Before WILLIAMSON, C. J., and WEBBER, MARDEN, DUFRESNE and WEATHERBEE, JJ.

WILLIAMSON, Chief Justice.

This complaint of interpleader by a life insurance company is before us on appeal upon an agreed statement of facts from the judgment of the Superior Court that the contingent beneficiary, mother of the deceased insured, is entitled to the proceeds of the policy. The appeal is denied. M.R. C.P., Rule 76 (now Rule 74(r)).

The beneficiaries named in the policy are the wife by name, now the widow, "but if such Beneficiary (ies) shall not be living, to the following Contingent Beneficiary (ies), Josephine Park, Mother." The insured was killed by his widow, who pleaded guilty to manslaughter. The finding of the single Justice that the widow was convicted of voluntary manslaughter, it is agreed, was sustained by sufficient evidence.
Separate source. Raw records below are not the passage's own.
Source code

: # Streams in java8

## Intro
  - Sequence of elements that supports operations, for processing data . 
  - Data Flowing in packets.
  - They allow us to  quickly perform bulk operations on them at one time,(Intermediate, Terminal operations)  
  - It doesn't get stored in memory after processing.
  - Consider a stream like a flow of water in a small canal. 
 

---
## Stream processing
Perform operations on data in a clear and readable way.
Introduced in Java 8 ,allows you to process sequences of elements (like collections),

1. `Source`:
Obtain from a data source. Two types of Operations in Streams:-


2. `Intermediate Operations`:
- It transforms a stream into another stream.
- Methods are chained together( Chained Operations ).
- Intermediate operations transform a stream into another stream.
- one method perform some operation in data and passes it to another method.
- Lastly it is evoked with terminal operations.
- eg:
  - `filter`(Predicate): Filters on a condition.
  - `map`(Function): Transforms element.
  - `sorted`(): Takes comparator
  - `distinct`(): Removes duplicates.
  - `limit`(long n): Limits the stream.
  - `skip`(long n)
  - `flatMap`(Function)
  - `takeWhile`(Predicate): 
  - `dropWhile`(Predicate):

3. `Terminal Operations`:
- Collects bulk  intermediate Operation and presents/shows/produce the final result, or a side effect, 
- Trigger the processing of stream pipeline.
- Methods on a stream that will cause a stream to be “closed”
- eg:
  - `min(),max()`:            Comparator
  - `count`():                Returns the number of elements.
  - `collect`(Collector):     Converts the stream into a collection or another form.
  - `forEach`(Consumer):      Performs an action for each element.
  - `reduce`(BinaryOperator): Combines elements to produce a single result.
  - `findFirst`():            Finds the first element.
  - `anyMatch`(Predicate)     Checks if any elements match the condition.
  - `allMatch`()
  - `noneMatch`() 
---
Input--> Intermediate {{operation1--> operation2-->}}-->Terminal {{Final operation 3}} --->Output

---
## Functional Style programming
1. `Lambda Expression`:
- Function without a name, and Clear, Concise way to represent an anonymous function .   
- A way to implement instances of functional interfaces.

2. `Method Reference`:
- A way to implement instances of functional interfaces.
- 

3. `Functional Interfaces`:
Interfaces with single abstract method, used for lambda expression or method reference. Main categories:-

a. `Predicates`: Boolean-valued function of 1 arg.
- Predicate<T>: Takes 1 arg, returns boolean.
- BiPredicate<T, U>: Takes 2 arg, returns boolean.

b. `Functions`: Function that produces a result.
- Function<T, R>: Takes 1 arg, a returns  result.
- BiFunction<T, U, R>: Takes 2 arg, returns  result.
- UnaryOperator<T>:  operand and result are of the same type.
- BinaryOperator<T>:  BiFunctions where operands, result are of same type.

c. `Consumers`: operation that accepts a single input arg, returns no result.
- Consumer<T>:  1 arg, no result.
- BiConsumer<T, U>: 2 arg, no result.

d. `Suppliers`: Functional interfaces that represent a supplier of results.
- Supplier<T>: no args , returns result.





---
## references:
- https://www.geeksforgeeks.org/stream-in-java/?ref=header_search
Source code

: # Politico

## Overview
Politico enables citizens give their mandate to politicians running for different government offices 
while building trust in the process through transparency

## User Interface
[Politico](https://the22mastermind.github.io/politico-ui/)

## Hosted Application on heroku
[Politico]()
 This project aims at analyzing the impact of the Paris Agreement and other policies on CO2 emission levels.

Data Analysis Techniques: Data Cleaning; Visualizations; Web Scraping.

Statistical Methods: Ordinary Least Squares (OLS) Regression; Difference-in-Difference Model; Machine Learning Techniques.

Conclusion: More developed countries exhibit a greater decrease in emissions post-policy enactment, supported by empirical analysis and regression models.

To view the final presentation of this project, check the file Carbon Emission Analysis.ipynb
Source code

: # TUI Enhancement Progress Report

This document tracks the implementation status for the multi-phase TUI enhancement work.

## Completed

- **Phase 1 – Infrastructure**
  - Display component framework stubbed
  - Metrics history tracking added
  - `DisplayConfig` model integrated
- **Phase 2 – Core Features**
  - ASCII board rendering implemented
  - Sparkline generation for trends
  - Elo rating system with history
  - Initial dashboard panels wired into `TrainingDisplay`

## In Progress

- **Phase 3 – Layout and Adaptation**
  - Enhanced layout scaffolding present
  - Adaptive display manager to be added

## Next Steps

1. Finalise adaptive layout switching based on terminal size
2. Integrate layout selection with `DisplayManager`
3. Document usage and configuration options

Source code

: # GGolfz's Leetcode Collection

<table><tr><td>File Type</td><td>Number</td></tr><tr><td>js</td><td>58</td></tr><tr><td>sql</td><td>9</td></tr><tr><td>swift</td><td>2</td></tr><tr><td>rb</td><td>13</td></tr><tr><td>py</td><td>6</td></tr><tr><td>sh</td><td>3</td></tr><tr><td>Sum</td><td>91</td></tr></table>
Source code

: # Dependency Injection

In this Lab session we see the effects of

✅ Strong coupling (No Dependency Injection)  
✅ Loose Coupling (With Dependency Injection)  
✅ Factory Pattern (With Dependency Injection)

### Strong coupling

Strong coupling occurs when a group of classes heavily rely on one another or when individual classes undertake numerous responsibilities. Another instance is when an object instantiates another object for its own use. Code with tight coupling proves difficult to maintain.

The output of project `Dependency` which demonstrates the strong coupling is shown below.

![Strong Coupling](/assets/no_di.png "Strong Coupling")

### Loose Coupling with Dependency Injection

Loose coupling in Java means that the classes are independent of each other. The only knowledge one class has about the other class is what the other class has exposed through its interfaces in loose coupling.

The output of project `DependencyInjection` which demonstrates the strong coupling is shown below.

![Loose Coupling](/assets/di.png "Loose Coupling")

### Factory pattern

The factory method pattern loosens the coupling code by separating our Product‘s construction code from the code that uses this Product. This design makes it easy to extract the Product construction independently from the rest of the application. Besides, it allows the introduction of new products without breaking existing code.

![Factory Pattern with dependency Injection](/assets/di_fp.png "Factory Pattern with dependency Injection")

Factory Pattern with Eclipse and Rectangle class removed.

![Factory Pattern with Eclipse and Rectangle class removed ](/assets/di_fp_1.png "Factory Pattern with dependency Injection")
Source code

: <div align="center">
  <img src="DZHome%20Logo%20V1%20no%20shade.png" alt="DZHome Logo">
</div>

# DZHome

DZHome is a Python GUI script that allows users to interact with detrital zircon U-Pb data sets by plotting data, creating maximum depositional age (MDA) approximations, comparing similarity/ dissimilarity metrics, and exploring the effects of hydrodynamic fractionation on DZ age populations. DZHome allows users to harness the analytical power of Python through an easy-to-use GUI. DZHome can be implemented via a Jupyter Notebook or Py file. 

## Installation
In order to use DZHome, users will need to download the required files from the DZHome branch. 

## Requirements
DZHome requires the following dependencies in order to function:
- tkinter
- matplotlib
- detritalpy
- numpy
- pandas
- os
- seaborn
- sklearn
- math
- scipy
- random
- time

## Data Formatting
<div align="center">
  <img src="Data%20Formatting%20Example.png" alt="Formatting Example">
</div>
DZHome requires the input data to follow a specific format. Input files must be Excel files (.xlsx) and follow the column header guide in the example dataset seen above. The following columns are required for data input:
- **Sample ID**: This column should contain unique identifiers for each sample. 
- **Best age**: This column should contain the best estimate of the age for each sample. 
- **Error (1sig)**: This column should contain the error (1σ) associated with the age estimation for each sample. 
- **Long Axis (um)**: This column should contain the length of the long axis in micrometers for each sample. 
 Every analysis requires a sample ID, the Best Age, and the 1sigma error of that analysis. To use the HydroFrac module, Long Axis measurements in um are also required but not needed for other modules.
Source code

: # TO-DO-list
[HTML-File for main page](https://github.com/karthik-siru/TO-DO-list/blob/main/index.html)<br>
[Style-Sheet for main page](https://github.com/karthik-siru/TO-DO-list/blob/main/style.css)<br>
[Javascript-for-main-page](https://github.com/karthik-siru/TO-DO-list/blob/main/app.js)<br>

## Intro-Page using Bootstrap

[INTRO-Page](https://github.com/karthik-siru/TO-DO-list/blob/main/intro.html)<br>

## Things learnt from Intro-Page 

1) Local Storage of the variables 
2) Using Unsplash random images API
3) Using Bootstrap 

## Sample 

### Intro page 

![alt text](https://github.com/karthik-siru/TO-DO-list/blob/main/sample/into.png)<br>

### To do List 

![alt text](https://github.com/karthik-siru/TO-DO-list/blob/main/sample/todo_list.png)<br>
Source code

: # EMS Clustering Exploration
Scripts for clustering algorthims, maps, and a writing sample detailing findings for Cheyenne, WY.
The insured died intestate, leaving his widow and six minor children.

Under the terms of the policy the widow, having survived the insured, is entitled to payment. The law, however, refuses to carry out this plain provision of the contract.

Public policy prohibits a beneficiary from benefiting from his wrong in the voluntary manslaughter of the insured. Whether the criminal act is murder or voluntary manslaughter, and whether an estate or life insurance is involved, do not alter the operation of the public policy denying benefits. The widow, who does not contend otherwise, seeks payment not for herself but for the benefit of the six minor children. Dutill v. Dana, 148 Me. 541, 113 A.2d 499; 5 Scott on Trusts §§ 492.3, 494.1 (3rd ed.); 29A Am.Jur. Insurance § 1643.

The decisive question is whether by elimination of the principal beneficiary, the widow, the proceeds go to the estate of the insured, or to the contingent beneficiary. The interest of the minor children, such as it may be, need not be considered separately from that of the estate. Under 18 M.R.S.A. § 853, life insurance in an estate descends to an intestate's issue and widow or widower. Here, for reasons stated, the widow would not share.

We must give effect to the intention of the insured in the naming of the beneficiaries, having in mind that public policy prevents the widow taking under the terms of the contract.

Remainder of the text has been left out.